*AIM OF THE EXERCISE*:
Return each entry unchanged.

*RECORDS FOR THE TASK*:
>>>
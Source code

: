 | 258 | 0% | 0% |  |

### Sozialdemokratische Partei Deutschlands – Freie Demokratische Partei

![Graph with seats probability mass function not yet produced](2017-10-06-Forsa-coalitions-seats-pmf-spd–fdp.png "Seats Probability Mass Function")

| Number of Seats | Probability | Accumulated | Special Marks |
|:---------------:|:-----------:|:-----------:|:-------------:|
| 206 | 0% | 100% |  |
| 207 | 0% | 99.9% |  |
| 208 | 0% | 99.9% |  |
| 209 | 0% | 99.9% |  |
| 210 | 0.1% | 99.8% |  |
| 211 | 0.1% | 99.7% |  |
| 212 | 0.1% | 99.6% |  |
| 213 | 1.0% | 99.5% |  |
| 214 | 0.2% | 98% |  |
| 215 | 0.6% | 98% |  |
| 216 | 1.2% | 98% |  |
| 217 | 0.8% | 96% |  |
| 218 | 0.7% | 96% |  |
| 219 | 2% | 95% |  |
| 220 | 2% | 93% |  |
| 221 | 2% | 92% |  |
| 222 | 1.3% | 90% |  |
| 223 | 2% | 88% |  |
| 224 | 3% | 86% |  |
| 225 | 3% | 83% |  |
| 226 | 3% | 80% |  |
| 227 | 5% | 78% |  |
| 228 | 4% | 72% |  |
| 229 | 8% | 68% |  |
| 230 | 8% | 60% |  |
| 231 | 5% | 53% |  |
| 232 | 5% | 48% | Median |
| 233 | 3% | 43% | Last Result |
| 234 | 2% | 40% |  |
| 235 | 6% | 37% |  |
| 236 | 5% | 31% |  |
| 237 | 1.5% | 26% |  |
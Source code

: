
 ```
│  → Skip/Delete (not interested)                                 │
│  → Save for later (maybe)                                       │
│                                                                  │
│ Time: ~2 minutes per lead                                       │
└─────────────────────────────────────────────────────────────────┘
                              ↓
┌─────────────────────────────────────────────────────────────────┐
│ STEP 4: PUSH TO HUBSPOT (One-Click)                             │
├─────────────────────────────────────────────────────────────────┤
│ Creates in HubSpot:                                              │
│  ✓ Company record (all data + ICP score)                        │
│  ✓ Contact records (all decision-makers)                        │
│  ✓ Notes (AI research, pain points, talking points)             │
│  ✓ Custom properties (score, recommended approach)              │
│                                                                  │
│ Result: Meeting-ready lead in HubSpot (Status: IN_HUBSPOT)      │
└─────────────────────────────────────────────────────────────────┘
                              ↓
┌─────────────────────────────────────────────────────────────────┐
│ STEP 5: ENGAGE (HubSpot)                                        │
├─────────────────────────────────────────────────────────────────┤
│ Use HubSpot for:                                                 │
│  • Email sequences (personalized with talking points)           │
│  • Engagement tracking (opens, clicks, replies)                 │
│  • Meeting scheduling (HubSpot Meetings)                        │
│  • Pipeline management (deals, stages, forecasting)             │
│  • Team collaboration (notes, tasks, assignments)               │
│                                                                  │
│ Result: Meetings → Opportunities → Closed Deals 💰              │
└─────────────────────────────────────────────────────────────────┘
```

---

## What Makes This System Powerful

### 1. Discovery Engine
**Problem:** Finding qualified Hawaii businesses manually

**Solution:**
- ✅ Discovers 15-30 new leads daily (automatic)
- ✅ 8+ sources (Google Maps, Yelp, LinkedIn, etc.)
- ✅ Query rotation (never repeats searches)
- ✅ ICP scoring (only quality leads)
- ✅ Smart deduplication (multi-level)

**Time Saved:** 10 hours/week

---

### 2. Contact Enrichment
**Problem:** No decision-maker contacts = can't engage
<<<
*EXERCISE OUTPUT*:
Source code

: | 258 | 0% | 0% |  |

### Sozialdemokratische Partei Deutschlands – Freie Demokratische Partei

![Graph with seats probability mass function not yet produced](2017-10-06-Forsa-coalitions-seats-pmf-spd–fdp.png "Seats Probability Mass Function")

| Number of Seats | Probability | Accumulated | Special Marks |
|:---------------:|:-----------:|:-----------:|:-------------:|
| 206 | 0% | 100% |  |
| 207 | 0% | 99.9% |  |
| 208 | 0% | 99.9% |  |
| 209 | 0% | 99.9% |  |
| 210 | 0.1% | 99.8% |  |
| 211 | 0.1% | 99.7% |  |
| 212 | 0.1% | 99.6% |  |
| 213 | 1.0% | 99.5% |  |
| 214 | 0.2% | 98% |  |
| 215 | 0.6% | 98% |  |
| 216 | 1.2% | 98% |  |
| 217 | 0.8% | 96% |  |
| 218 | 0.7% | 96% |  |
| 219 | 2% | 95% |  |
| 220 | 2% | 93% |  |
| 221 | 2% | 92% |  |
| 222 | 1.3% | 90% |  |
| 223 | 2% | 88% |  |
| 224 | 3% | 86% |  |
| 225 | 3% | 83% |  |
| 226 | 3% | 80% |  |
| 227 | 5% | 78% |  |
| 228 | 4% | 72% |  |
| 229 | 8% | 68% |  |
| 230 | 8% | 60% |  |
| 231 | 5% | 53% |  |
| 232 | 5% | 48% | Median |
| 233 | 3% | 43% | Last Result |
| 234 | 2% | 40% |  |
| 235 | 6% | 37% |  |
| 236 | 5% | 31% |  |
| 237 | 1.5% | 26% |  |
Source code

:
 ```
│  → Skip/Delete (not interested)                                 │
│  → Save for later (maybe)                                       │
│                                                                  │
│ Time: ~2 minutes per lead                                       │
└─────────────────────────────────────────────────────────────────┘
                              ↓
┌─────────────────────────────────────────────────────────────────┐
│ STEP 4: PUSH TO HUBSPOT (One-Click)                             │
├─────────────────────────────────────────────────────────────────┤
│ Creates in HubSpot:                                              │
│  ✓ Company record (all data + ICP score)                        │
│  ✓ Contact records (all decision-makers)                        │
│  ✓ Notes (AI research, pain points, talking points)             │
│  ✓ Custom properties (score, recommended approach)              │
│                                                                  │
│ Result: Meeting-ready lead in HubSpot (Status: IN_HUBSPOT)      │
└─────────────────────────────────────────────────────────────────┘
                              ↓
┌─────────────────────────────────────────────────────────────────┐
│ STEP 5: ENGAGE (HubSpot)                                        │
├─────────────────────────────────────────────────────────────────┤
│ Use HubSpot for:                                                 │
│  • Email sequences (personalized with talking points)           │
│  • Engagement tracking (opens, clicks, replies)                 │
│  • Meeting scheduling (HubSpot Meetings)                        │
│  • Pipeline management (deals, stages, forecasting)             │
│  • Team collaboration (notes, tasks, assignments)               │
│                                                                  │
│ Result: Meetings → Opportunities → Closed Deals 💰              │
└─────────────────────────────────────────────────────────────────┘
```

---

## What Makes This System Powerful

### 1. Discovery Engine
**Problem:** Finding qualified Hawaii businesses manually

**Solution:**
- ✅ Discovers 15-30 new leads daily (automatic)
- ✅ 8+ sources (Google Maps, Yelp, LinkedIn, etc.)
- ✅ Query rotation (never repeats searches)
- ✅ ICP scoring (only quality leads)
- ✅ Smart deduplication (multi-level)

**Time Saved:** 10 hours/week

---

### 2. Contact Enrichment
**Problem:** No decision-maker contacts = can't engage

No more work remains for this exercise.